I am excited about our class this fall. We’ll be reading everyone from what Ezra Pound called “the Rooshians” to Fitzgerald. My hope this year is to focus on literature--on poetry, drama, short stories, and novels--that should fire our imaginations.

AP English Language and Composition

Barron’s AP English Language and Composition (978-1438002033)

The Bedford Reader (978-0-312-66779-5)

The Day I Became an Autodidact by Kendall Hailey (any complete edition)
An Education for Our Time by Josiah Bunting (any complete edition)

Eats, Shoots and Leaves (978-1592402038)

Style: The Basics of Clarity and Grace 4th edition (978-0205830763)
Surely You’re Joking, Mr.

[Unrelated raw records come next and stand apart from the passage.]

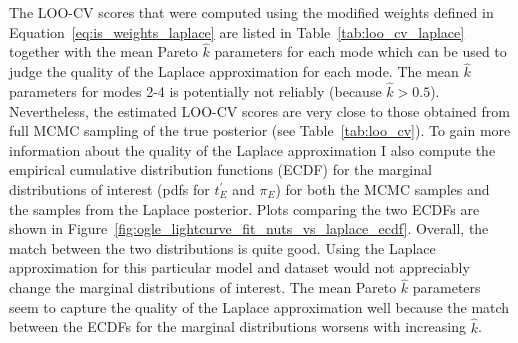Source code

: \documentclass[12pt,dvipsnames]{report}
\begin{document}
The LOO-CV scores that were computed using the modified weights defined in 
Equation~\ref{eq:is_weights_laplace} are listed in Table~\ref{tab:loo_cv_laplace} 
together with the mean Pareto $\hat k$ parameters for each mode which can be used 
to judge the quality of the Laplace approximation for each mode. The mean 
$\hat k$ parameters for modes 2-4 is potentially not reliably (because $\hat k>0.5$).
Nevertheless, the estimated LOO-CV scores are 
very close to those obtained from full MCMC sampling of the true posterior 
(see Table~\ref{tab:loo_cv}). To gain more information about the quality of the Laplace 
approximation I also compute the empirical cumulative distribution functions (ECDF)
for the marginal distributions of interest (pdfs for $t_E^\prime$ 
and $\pi_E$) for both the MCMC samples and the samples from the Laplace posterior.
Plots comparing the two ECDFs are shown in 
Figure~\ref{fig:ogle_lightcurve_fit_nuts_vs_laplace_ecdf}. Overall, the match between 
the two distributions is quite good. Using the Laplace approximation 
for this particular model and dataset would not appreciably change the marginal 
distributions of interest. 
The mean Pareto $\hat k$ parameters seem to capture the quality of the Laplace 
approximation well because the match between the ECDFs
for the marginal distributions worsens with increasing $\hat k$.
\end{document}
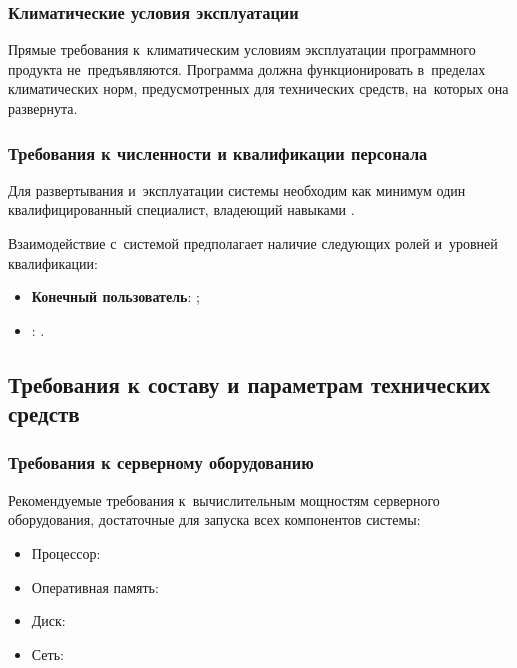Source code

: \documentclass[12pt,a4paper]{extarticle}
\begin{document}
\subsubsection{Климатические условия эксплуатации}

Прямые требования к~климатическим условиям эксплуатации программного продукта не~предъявляются. Программа должна функционировать в~пределах климатических норм, предусмотренных для технических средств, на~которых она развернута.

\subsubsection{Требования к численности и квалификации персонала}

Для развертывания и~эксплуатации системы необходим как минимум один квалифицированный специалист, владеющий навыками .

Взаимодействие с~системой предполагает наличие следующих ролей и~уровней квалификации:
\begin{itemize}[nosep, leftmargin=1.25cm]
    \item \textbf{Конечный пользователь}: ;
    \item \textbf{}: .
\end{itemize}

\subsection{Требования к составу и параметрам технических средств}

\subsubsection{Требования к серверному оборудованию}
\label{sec:server_hardware}

Рекомендуемые требования к~вычислительным мощностям серверного оборудования, достаточные для запуска всех компонентов системы:

\begin{itemize}[leftmargin=1.25cm]
\item Процессор: 
\item Оперативная память: 
\item Диск: 
\item Сеть: 
\end{itemize}
\end{document}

Feynman by Richard Feynman (any complete edition)

American Essays (provided in class)

With Love and Prayers (provided in class)

The Writer’s Workshop (provided in class)

Summer reading: The Day I Became an Autodidact

This year I am making several major changes to the curriculum for AP English Language and Composition. Several essays and perhaps books will be assigned from online sources. Our main focus will be on reading books about writing and on writing itself.

AP World History

Cracking the AP: World History Exam: Princeton Review (978-0307944917)

Global History (AMSCO) (ISBN 1-56765-607-2)

The Creators by Daniel Boorstein (1-978-0679743750)

Online sources

Summer reading: The Creators: Prologue, Parts I and II (approximately 63 pages). Read, study, and absorb these pages. Make notes on the main historical figures in each biographical sketch.

Notes for AP World History: This afternoon a neighbor was working the garden behind her house. She was in her thirties, tanned and fit, and dug vigorously into the earth. The thought occurred that we humans have done this same thing for thousands of years, this same act of mixing our labor with dirt, sun, water, and seed to produce food by which we might live.

There is a romance to history. It is the story of human beings, our ancestors, who by all their struggles and labors brought us into being. And this history is anything but dead--it surrounds us, and we just don’t see it.

In the coming year we will learn many things together about the history of the world and its many peoples, but I want you to remember, while we are in the middle of all those facts and interpretations, that we are always concerned with real human beings, people who lived and walked this earth and sometimes brought forth great art and vast civilizations.